A group of people who owned land in the City of Cincinnati sued to stop the city from taking more land than needed for a street-widening project. The city had validly taken a 25-foot strip for widening Fifth Street, but also passed resolutions seeking to appropriate additional private lots nearby. The owners argued the extra takings were not shown to be for a public use and that Ohio law requires the city to state the specific purpose of any appropriation. Lower courts entered permanent injunctions in favor of the owners, and those rulings reached this Court.

Reasoning

The central question was whether the city could lawfully take land in “excess” of what the street project required without defining a definite purpose. The Court said Ohio law and the city’s own rules require the council to define the purpose of any appropriation.
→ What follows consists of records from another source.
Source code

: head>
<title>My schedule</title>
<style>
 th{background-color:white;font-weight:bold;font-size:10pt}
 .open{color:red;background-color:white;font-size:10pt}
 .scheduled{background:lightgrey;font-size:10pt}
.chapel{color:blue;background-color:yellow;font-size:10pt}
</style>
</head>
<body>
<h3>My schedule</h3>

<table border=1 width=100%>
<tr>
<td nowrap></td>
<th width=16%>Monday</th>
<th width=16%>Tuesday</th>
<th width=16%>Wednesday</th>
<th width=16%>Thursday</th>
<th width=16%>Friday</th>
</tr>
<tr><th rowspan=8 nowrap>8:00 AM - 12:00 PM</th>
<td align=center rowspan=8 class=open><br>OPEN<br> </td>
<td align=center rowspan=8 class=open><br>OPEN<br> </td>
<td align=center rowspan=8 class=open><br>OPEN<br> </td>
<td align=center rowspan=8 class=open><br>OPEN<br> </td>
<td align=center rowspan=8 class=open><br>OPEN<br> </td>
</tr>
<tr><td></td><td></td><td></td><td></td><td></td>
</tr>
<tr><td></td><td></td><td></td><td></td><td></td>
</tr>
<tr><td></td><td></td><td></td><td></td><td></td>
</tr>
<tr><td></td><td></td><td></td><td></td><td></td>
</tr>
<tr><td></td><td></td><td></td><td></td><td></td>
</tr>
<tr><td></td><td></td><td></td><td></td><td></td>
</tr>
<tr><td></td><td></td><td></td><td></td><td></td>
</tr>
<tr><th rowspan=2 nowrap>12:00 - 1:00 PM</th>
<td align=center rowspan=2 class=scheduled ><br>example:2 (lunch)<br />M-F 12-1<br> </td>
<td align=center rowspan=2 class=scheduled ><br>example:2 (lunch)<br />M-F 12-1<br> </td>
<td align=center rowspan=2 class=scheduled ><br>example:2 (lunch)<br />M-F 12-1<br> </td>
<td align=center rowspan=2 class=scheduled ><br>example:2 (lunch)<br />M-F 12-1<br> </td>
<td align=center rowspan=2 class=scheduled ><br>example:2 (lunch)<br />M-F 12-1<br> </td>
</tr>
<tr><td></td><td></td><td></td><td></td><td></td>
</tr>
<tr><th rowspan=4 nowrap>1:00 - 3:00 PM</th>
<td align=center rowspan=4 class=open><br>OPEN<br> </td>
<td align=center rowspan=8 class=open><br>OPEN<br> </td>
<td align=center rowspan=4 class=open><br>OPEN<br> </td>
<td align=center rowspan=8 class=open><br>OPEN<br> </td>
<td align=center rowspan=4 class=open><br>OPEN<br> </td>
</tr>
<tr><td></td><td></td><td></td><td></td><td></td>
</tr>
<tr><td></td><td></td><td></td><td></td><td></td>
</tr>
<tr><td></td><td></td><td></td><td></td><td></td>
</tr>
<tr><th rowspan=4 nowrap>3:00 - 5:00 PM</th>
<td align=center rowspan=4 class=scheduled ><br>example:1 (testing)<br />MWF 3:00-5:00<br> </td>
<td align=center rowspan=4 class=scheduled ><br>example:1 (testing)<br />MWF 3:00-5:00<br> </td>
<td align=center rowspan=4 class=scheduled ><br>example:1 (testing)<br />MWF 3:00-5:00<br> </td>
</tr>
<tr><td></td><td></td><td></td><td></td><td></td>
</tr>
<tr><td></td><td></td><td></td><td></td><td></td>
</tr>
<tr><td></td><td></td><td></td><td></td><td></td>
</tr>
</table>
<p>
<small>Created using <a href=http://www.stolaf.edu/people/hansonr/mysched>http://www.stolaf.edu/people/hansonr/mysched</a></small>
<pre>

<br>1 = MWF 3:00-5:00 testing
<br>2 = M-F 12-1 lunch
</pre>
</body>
The city’s broad statements that the takings were “in furtherance” of the street widening were not a sufficient definition. The Court refused to accept hypothetical future uses or to guess at unspecified plans. Because the required statement of purpose was missing, the takings did not comply with state law, and the Court affirmed the injunctions. The Court did not decide the separate constitutional question about public use under the Fourteenth Amendment.

Real world impact

Cities must state a specific, limited purpose before taking extra private property for projects. Property owners gain protection against vague or speculative municipal takings, and municipal projects cannot be used as a cover for undefined land seizures.